Real estate brands adjusted in different ways to this new reality where urbanization continues to create substantial need for housing in major cities, but government moderates supply to stabilize the market. Generally, real estate brands planned to pursue profitable growth but assume less debt. They also expected to diversify from real estate into related services, such as senior care and tourism facilities.
Evergrande Real Estate, the most valuable real estate brand, framed this change as a strategic shift from scale to scale plus profitability. The brand also diversified into financial services and tourism. In a move designed to fill available space it linked with McDonald’s, which will accelerate its expansion deeper into China by locating restaurants on Evergrande property. Evergrande Real Estate led the category in value appreciation, 88 percent, based on significant profit growth.
Government regulations to slow the flow of capital overseas impacted the marketing of a Malaysia project, being developed by a consortium of real estate developers including China’s Country Garden. However, the brand experienced profit growth based on strong demand for its housing. Country Garden increased 32 percent in brand value.
Longfor increased 29 percent in brand value because of sales in higher tier cities and the diversity of its portfolio, which includes commercial property, like shopping malls, as well as housing. Diverse holdings also enabled R&F Properties to grow 18 percent in brand value. It recently expanded its portfolio of high-end hotels with a major of acquisition of hotels from Dalian Wanda Group. R&F also purchased office towers in London.

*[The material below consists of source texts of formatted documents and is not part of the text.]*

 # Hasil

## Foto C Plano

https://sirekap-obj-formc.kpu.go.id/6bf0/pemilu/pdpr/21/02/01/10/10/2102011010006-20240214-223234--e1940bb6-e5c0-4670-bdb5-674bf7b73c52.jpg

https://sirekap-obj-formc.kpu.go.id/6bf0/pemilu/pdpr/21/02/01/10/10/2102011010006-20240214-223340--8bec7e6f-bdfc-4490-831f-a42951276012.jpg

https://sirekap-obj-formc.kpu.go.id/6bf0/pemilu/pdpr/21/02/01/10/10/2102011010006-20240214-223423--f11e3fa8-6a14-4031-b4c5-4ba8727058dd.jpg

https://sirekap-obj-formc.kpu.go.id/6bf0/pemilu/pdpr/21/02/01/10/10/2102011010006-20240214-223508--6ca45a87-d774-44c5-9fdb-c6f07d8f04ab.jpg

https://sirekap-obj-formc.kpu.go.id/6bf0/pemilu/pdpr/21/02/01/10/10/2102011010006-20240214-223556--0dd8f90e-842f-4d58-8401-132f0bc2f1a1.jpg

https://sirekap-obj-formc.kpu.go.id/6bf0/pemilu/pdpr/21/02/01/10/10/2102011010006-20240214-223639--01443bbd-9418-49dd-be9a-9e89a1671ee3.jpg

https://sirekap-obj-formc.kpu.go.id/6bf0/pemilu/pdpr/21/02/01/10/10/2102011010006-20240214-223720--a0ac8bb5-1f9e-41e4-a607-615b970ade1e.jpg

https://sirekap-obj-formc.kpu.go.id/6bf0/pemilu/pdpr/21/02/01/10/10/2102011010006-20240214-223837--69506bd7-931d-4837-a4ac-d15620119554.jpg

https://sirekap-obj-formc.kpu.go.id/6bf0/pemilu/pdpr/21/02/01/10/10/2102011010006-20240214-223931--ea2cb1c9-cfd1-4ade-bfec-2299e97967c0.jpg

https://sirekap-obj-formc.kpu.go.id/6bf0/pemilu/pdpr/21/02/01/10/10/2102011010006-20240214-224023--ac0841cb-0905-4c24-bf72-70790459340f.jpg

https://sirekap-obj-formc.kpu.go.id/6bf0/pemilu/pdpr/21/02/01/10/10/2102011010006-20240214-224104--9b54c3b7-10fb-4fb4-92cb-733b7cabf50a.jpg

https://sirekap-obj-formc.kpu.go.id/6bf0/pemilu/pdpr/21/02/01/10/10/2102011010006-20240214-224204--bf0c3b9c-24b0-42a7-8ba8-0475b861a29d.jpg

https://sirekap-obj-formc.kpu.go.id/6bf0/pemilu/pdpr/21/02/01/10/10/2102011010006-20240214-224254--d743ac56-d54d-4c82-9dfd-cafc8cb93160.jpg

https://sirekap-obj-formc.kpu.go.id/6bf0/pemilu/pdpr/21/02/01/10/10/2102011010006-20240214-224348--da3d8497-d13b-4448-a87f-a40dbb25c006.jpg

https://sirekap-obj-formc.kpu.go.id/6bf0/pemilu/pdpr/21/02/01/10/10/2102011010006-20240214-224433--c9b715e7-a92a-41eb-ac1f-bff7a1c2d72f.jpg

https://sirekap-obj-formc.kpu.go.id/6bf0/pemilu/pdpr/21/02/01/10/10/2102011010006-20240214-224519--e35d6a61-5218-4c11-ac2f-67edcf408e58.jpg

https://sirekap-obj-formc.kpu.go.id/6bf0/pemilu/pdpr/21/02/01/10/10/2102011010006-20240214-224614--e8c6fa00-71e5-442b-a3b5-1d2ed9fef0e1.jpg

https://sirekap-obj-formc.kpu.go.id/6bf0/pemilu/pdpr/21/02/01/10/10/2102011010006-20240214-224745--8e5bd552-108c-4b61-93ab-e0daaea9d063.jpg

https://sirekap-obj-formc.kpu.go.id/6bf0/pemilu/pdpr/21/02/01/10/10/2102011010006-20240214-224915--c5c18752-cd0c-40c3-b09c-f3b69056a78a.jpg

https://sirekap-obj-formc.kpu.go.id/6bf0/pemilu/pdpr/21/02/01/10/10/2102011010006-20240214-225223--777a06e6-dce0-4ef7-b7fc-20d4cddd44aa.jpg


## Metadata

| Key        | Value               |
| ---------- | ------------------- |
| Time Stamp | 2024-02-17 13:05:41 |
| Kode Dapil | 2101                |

After strong sales early in the year, Vanke experienced a slowdown and government initiatives moderated market expansion. Vanke explored new growth possibilities, including developing urban transportation systems, such as monorails. State-owed Shenzhen Metro is Vanke’s largest shareholder. SOHO China increased only 1 percent in value, while Poly Real Estate and Gemdale declined. And one real estate brand, Greenland Group, joined the ranking for the first time.